### Task objective
Search the records below for the word "textbf". Copy each line where it occurs.

(Stored dataset items)
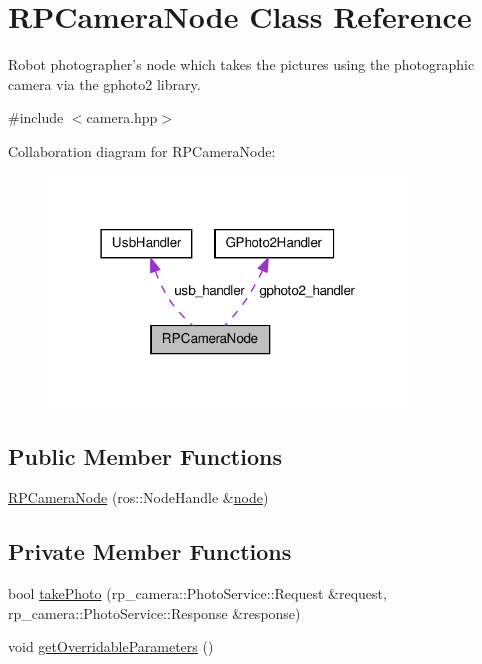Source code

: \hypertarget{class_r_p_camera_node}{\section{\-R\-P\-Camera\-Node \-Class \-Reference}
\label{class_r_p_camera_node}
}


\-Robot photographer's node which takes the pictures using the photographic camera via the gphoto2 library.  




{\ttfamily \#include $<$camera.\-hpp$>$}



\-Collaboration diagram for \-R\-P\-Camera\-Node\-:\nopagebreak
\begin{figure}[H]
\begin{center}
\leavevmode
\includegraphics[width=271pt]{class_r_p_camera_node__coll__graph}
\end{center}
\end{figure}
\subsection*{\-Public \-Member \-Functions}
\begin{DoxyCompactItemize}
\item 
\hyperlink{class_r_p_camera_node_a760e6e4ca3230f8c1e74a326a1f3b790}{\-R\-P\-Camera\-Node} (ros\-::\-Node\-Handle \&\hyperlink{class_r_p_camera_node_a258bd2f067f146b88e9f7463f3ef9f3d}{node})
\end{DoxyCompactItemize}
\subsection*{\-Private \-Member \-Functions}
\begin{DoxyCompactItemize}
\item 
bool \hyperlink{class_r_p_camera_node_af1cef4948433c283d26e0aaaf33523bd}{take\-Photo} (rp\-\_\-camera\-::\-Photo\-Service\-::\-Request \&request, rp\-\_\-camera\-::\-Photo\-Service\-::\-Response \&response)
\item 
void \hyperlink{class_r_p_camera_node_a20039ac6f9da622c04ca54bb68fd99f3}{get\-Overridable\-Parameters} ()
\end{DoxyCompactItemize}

* * *

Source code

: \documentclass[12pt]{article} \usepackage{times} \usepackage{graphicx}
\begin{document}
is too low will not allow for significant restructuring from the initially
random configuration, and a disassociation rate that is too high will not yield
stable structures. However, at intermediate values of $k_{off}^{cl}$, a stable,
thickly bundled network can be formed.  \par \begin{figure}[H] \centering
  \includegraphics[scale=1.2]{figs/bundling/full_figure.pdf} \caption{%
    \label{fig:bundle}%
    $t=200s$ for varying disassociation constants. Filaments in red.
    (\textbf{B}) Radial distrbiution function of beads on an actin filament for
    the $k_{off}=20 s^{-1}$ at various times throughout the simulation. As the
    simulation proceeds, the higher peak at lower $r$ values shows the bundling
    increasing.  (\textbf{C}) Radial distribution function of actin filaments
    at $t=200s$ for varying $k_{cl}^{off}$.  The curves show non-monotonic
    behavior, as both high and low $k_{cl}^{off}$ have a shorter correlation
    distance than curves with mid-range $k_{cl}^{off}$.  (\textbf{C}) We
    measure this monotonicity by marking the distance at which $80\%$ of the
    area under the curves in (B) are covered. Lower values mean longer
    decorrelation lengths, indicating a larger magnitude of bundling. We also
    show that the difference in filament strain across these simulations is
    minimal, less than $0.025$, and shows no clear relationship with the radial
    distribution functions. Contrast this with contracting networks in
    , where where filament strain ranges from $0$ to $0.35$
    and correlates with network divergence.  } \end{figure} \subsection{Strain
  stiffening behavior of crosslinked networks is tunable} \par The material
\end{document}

### Reply to the task
    (\textbf{B}) Radial distrbiution function of beads on an actin filament for
    increasing.  (\textbf{C}) Radial distribution function of actin filaments
    distance than curves with mid-range $k_{cl}^{off}$.  (\textbf{C}) We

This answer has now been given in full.